◆ ASSIGNED TASK: Your answer must consist solely of the line containing "let money = wager*2;" and each line after it through the end of the data, copied exactly.
--- START ---
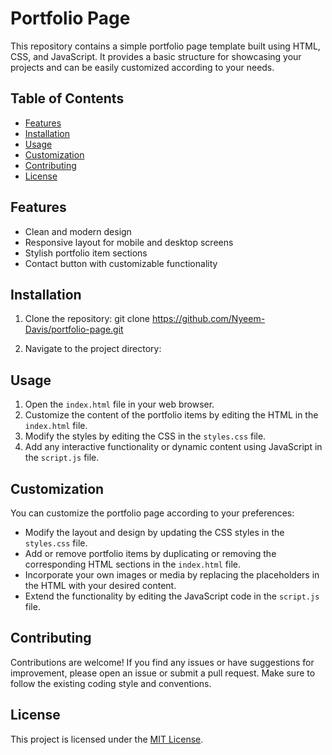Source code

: # Portfolio Page

This repository contains a simple portfolio page template built using HTML, CSS, and JavaScript. It provides a basic structure for showcasing your projects and can be easily customized according to your needs.

## Table of Contents

- [Features](#features)
- [Installation](#installation)
- [Usage](#usage)
- [Customization](#customization)
- [Contributing](#contributing)
- [License](#license)

## Features

- Clean and modern design
- Responsive layout for mobile and desktop screens
- Stylish portfolio item sections
- Contact button with customizable functionality

## Installation

1. Clone the repository:
git clone https://github.com/Nyeem-Davis/portfolio-page.git

2. Navigate to the project directory:

## Usage

1. Open the `index.html` file in your web browser.
2. Customize the content of the portfolio items by editing the HTML in the `index.html` file.
3. Modify the styles by editing the CSS in the `styles.css` file.
4. Add any interactive functionality or dynamic content using JavaScript in the `script.js` file.

## Customization

You can customize the portfolio page according to your preferences:

- Modify the layout and design by updating the CSS styles in the `styles.css` file.
- Add or remove portfolio items by duplicating or removing the corresponding HTML sections in the `index.html` file.
- Incorporate your own images or media by replacing the placeholders in the HTML with your desired content.
- Extend the functionality by editing the JavaScript code in the `script.js` file.

## Contributing

Contributions are welcome! If you find any issues or have suggestions for improvement, please open an issue or submit a pull request. Make sure to follow the existing coding style and conventions.

## License

This project is licensed under the [MIT License](LICENSE).



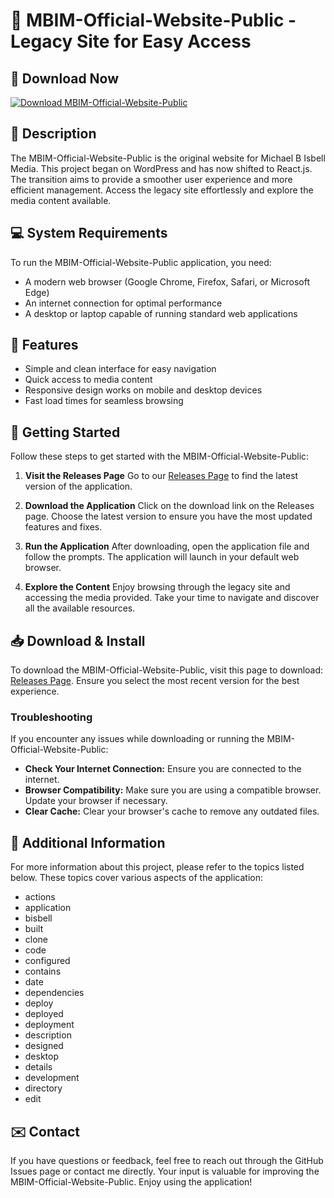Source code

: # 🎉 MBIM-Official-Website-Public - Legacy Site for Easy Access

## 🚀 Download Now
[![Download MBIM-Official-Website-Public](https://img.shields.io/badge/Download-MBIM--Official--Website--Public-blue)](https://github.com/gyshterinio/MBIM-Official-Website-Public/releases)

## 📜 Description
The MBIM-Official-Website-Public is the original website for Michael B Isbell Media. This project began on WordPress and has now shifted to React.js. The transition aims to provide a smoother user experience and more efficient management. Access the legacy site effortlessly and explore the media content available.

## 💻 System Requirements
To run the MBIM-Official-Website-Public application, you need:

- A modern web browser (Google Chrome, Firefox, Safari, or Microsoft Edge)
- An internet connection for optimal performance
- A desktop or laptop capable of running standard web applications

## 🔧 Features
- Simple and clean interface for easy navigation
- Quick access to media content
- Responsive design works on mobile and desktop devices
- Fast load times for seamless browsing

## 🚀 Getting Started
Follow these steps to get started with the MBIM-Official-Website-Public:

1. **Visit the Releases Page**
   Go to our [Releases Page](https://github.com/gyshterinio/MBIM-Official-Website-Public/releases) to find the latest version of the application.

2. **Download the Application**
   Click on the download link on the Releases page. Choose the latest version to ensure you have the most updated features and fixes.

3. **Run the Application**
   After downloading, open the application file and follow the prompts. The application will launch in your default web browser.

4. **Explore the Content**
   Enjoy browsing through the legacy site and accessing the media provided. Take your time to navigate and discover all the available resources.

## 📥 Download & Install
To download the MBIM-Official-Website-Public, visit this page to download: [Releases Page](https://github.com/gyshterinio/MBIM-Official-Website-Public/releases). Ensure you select the most recent version for the best experience.

### Troubleshooting
If you encounter any issues while downloading or running the MBIM-Official-Website-Public:

- **Check Your Internet Connection:** Ensure you are connected to the internet.
- **Browser Compatibility:** Make sure you are using a compatible browser. Update your browser if necessary.
- **Clear Cache:** Clear your browser's cache to remove any outdated files.

## 📑 Additional Information
For more information about this project, please refer to the topics listed below. These topics cover various aspects of the application:

- actions
- application
- bisbell
- built
- clone
- code
- configured
- contains
- date
- dependencies
- deploy
- deployed
- deployment
- description
- designed
- desktop
- details
- development
- directory
- edit

## ✉️ Contact
If you have questions or feedback, feel free to reach out through the GitHub Issues page or contact me directly. Your input is valuable for improving the MBIM-Official-Website-Public. Enjoy using the application!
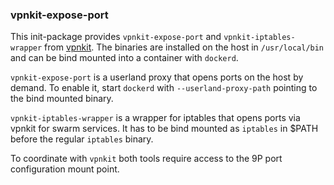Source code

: ### vpnkit-expose-port

This init-package provides `vpnkit-expose-port` and `vpnkit-iptables-wrapper` from [vpnkit](http://github.com/moby/vpnkit.git). The binaries are installed on the host in `/usr/local/bin` and can be bind mounted into a container with `dockerd`.

`vpnkit-expose-port` is a userland proxy that opens ports on the host by demand. To enable it, start `dockerd` with `--userland-proxy-path` pointing to the bind mounted binary.

`vpnkit-iptables-wrapper` is a wrapper for iptables that opens ports via vpnkit for swarm services. It has to be bind mounted as `iptables` in $PATH before the regular `iptables` binary.

To coordinate with `vpnkit` both tools require access to the 9P port configuration mount point.
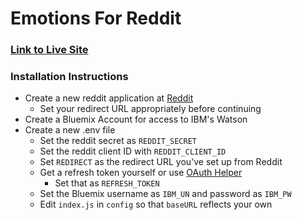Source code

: # Emotions For Reddit

### [Link to Live Site](https://reddit-emotions.herokuapp.com)

### Installation Instructions
- Create a new reddit application at [Reddit](http://www.reddit.com/prefs/app)
  - Set your redirect URL appropriately before continuing
- Create a Bluemix Account for access to IBM's Watson
- Create a new .env file
  - Set the reddit secret as `REDDIT_SECRET`
  - Set the reddit client ID with `REDDIT_CLIENT_ID`
  - Set `REDIRECT` as the redirect URL you've set up from Reddit
  - Get a refresh token yourself or use [OAuth Helper](https://github.com/not-an-aardvark/reddit-oauth-helper)
    - Set that as `REFRESH_TOKEN`
  - Set the Bluemix username as `IBM_UN` and password as `IBM_PW`
  - Edit `index.js` in `config` so that `baseURL` reflects your own 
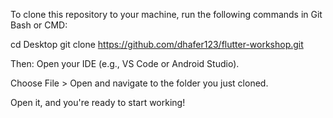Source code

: To clone this repository to your machine, run the following commands in Git Bash or CMD:

cd Desktop
git clone https://github.com/dhafer123/flutter-workshop.git

Then:
Open your IDE (e.g., VS Code or Android Studio).

Choose File > Open and navigate to the folder you just cloned.

Open it, and you're ready to start working!
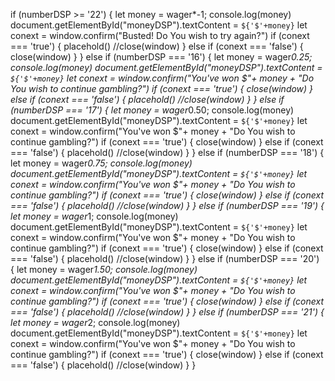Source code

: if (numberDSP >= '22') {
    let money = wager*-1;
    console.log(money)
    document.getElementById("moneyDSP").textContent = `${'$'+money}`
    let conext = window.confirm("Busted! Do You wish to try again?")
    if (conext === 'true') {
        placehold()
        //close(window)
    } else if (conext === 'false') {
        close(window)
    }
} else if (numberDSP === '16') {
    let money = wager*0.25;
    console.log(money)
    document.getElementById("moneyDSP").textContent = `${'$'+money}`
    let conext = window.confirm("You've won $"+ money + "Do You wish to continue gambling?")
    if (conext === 'true') {
        close(window)
    } else if (conext === 'false') {
        placehold()
        //close(window)
    }
} else if (numberDSP === '17') {
    let money = wager*0.50;
    console.log(money)
    document.getElementById("moneyDSP").textContent = `${'$'+money}`
    let conext = window.confirm("You've won $"+ money + "Do You wish to continue gambling?")
    if (conext === 'true') {
        close(window)
    } else if (conext === 'false') {
        placehold()
        //close(window)
    }
} else if (numberDSP === '18') {
    let money = wager*0.75;
    console.log(money)
    document.getElementById("moneyDSP").textContent = `${'$'+money}`
    let conext = window.confirm("You've won $"+ money + "Do You wish to continue gambling?")
    if (conext === 'true') {
        close(window)
    } else if (conext === 'false') {
    placehold()
        //close(window)
    }
} else if (numberDSP === '19') {
    let money = wager*1;
    console.log(money)
    document.getElementById("moneyDSP").textContent = `${'$'+money}`
    let conext = window.confirm("You've won $"+ money + "Do You wish to continue gambling?")
    if (conext === 'true') {
        close(window)
    } else if (conext === 'false') {
        placehold()
        //close(window)
    }
} else if (numberDSP === '20') {
    let money = wager*1.50;
    console.log(money)
    document.getElementById("moneyDSP").textContent = `${'$'+money}`
    let conext = window.confirm("You've won $"+ money + "Do You wish to continue gambling?")
    if (conext === 'true') {
        close(window)
    } else if (conext === 'false') {
        placehold()
        //close(window)
    }
} else if (numberDSP === '21') {
    let money = wager*2;
    console.log(money)
    document.getElementById("moneyDSP").textContent = `${'$'+money}`
    let conext = window.confirm("You've won $"+ money + "Do You wish to continue gambling?")
    if (conext === 'true') {
        close(window)
    } else if (conext === 'false') {
        placehold()
        //close(window)
    } 
}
--- END ---
◆ RESPONSE BELOW:
    let money = wager*2;
    console.log(money)
    document.getElementById("moneyDSP").textContent = `${'$'+money}`
    let conext = window.confirm("You've won $"+ money + "Do You wish to continue gambling?")
    if (conext === 'true') {
        close(window)
    } else if (conext === 'false') {
        placehold()
        //close(window)
    } 
}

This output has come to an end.